• WHAT IS NEEDED: Note every line in the entries that contains the string "start", and copy it.

=====

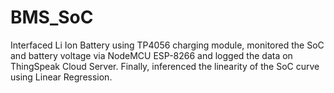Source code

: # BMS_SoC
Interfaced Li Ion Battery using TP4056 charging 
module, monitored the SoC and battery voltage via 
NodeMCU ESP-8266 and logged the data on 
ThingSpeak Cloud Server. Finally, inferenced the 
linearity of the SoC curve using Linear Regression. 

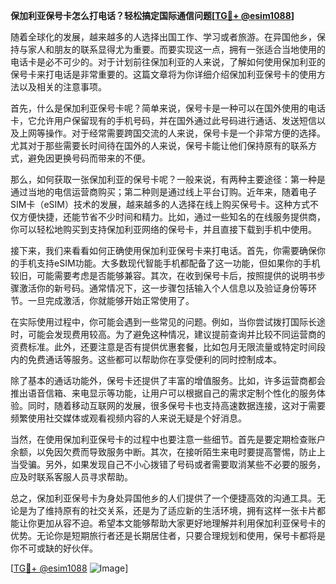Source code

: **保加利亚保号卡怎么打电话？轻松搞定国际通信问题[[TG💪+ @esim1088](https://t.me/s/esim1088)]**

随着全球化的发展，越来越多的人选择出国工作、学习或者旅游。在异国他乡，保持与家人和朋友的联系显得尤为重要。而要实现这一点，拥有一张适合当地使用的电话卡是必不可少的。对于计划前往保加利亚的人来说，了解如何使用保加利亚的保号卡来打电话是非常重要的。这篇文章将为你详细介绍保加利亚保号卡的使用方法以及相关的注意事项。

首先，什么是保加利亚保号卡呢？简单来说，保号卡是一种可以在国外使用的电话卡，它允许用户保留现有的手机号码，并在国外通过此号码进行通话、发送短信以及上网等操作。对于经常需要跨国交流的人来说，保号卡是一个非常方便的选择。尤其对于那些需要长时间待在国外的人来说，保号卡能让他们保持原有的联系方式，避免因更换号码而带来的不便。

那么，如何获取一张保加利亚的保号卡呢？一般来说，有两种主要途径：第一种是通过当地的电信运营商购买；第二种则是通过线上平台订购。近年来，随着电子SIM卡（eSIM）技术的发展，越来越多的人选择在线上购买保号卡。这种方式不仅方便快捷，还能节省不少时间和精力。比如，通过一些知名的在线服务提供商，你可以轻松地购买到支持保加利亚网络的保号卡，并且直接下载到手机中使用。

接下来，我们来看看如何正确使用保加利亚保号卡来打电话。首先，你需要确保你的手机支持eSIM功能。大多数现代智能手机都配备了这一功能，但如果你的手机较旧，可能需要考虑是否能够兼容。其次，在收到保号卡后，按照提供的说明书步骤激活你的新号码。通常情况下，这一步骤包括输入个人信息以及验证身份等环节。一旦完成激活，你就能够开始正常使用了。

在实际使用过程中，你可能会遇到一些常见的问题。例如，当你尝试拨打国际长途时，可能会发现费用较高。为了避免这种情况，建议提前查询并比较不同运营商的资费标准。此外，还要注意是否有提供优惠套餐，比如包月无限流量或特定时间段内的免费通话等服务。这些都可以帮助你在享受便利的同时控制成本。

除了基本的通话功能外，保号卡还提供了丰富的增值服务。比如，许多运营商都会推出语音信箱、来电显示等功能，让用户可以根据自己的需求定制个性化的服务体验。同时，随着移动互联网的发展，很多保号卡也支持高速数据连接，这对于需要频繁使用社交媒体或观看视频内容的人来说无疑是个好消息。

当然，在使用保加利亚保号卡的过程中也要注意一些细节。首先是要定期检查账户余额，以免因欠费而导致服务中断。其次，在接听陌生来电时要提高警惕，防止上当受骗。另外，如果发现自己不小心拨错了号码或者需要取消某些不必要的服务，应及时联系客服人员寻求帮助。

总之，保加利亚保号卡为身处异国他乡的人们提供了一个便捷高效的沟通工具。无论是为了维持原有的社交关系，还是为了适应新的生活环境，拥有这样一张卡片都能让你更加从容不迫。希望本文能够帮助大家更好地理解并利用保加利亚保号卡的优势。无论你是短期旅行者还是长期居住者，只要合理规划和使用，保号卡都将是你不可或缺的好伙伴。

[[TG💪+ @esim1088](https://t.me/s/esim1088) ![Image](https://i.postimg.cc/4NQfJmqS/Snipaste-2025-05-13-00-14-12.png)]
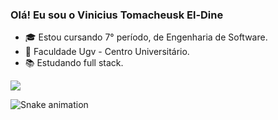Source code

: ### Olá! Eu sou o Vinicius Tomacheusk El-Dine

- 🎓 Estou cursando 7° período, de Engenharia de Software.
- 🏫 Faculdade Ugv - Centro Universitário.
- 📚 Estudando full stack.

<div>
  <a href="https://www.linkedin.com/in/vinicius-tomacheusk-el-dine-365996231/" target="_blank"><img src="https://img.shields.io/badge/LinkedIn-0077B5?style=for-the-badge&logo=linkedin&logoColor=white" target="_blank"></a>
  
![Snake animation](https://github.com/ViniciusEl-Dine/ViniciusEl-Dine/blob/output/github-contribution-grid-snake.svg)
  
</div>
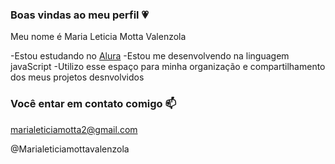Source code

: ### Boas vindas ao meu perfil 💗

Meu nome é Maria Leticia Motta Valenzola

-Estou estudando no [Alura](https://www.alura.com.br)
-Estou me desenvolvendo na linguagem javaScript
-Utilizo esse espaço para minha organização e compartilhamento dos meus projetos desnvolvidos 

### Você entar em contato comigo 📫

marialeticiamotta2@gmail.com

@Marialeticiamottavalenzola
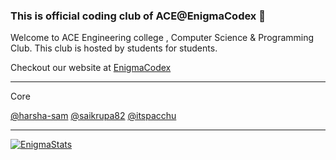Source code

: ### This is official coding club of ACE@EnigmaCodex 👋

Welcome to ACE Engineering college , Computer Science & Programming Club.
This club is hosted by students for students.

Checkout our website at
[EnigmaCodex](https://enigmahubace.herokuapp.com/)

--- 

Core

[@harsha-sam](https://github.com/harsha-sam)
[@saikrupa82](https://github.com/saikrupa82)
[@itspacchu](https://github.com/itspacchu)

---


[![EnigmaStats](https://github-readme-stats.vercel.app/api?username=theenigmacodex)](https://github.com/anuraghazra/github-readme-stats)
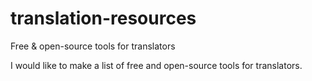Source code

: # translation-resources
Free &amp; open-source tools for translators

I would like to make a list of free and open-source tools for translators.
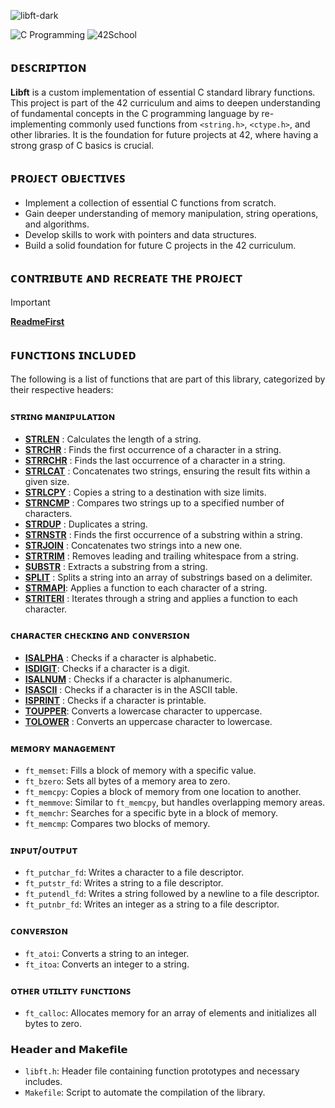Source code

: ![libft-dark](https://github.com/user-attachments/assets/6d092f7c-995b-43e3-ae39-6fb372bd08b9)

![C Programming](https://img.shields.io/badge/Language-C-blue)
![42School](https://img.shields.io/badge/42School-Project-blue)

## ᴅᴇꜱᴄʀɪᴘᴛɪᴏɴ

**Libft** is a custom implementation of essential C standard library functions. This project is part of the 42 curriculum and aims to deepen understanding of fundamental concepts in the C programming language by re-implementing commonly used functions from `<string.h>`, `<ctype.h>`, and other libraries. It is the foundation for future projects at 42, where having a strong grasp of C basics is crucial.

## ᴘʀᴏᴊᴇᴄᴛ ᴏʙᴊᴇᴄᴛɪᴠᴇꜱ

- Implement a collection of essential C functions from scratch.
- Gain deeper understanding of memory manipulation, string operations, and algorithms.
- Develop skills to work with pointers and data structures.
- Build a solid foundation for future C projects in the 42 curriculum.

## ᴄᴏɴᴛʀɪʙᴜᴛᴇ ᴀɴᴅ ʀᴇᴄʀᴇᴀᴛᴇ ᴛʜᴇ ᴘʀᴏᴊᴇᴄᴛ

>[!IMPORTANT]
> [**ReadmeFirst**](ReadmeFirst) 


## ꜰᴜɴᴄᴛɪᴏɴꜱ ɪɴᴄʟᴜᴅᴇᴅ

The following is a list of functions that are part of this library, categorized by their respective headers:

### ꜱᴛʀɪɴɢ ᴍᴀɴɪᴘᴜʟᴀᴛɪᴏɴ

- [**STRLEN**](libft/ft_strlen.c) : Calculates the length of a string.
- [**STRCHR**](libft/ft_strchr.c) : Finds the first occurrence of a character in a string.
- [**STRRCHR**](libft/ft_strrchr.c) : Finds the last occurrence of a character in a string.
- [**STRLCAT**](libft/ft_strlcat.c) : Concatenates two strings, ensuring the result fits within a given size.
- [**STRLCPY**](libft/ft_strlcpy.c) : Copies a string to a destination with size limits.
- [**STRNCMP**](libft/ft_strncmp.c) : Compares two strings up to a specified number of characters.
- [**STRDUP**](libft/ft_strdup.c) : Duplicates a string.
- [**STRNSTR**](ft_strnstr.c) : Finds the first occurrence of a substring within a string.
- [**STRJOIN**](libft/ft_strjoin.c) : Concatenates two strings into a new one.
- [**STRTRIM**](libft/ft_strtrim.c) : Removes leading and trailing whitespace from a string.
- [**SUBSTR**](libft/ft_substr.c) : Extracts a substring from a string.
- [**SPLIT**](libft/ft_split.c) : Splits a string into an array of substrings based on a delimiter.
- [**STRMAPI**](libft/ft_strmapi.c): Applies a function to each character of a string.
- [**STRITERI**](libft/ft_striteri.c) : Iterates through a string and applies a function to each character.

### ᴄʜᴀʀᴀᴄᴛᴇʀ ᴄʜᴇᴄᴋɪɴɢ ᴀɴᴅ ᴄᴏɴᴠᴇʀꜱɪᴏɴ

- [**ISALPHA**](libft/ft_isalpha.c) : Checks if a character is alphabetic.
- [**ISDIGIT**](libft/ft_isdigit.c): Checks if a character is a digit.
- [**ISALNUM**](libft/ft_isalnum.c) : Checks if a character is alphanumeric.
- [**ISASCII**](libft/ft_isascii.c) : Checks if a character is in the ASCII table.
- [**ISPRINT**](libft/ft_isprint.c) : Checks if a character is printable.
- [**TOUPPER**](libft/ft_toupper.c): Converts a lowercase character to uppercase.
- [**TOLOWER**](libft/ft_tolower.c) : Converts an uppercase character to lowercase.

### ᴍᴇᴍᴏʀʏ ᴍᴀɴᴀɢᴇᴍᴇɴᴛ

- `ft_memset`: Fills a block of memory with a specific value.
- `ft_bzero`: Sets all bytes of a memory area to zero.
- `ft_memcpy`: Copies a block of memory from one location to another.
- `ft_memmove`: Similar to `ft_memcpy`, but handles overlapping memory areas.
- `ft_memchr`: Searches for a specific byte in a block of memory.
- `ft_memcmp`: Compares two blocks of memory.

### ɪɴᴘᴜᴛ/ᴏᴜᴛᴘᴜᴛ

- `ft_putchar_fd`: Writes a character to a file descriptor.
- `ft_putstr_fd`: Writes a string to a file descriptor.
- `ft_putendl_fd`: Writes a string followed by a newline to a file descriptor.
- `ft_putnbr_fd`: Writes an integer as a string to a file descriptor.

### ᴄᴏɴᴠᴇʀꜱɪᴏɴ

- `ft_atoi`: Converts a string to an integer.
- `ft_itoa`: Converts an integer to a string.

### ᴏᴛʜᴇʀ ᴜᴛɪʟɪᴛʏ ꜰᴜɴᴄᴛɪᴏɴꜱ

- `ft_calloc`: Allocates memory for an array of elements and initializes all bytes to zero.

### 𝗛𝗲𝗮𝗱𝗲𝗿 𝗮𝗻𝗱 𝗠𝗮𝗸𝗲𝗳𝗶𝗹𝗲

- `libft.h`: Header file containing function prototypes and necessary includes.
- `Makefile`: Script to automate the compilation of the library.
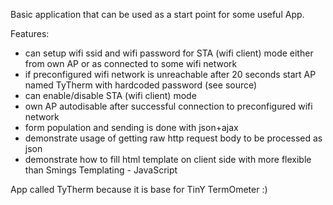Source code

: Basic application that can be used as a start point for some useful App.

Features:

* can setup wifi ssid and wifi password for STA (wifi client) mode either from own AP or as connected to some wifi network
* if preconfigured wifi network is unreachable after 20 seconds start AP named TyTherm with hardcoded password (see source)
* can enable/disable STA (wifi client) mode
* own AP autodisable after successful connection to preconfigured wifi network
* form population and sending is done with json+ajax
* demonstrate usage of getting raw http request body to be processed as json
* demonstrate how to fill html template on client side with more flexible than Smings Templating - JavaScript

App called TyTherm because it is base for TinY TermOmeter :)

=====

• RESPONSE:
: Basic application that can be used as a start point for some useful App.
* if preconfigured wifi network is unreachable after 20 seconds start AP named TyTherm with hardcoded password (see source)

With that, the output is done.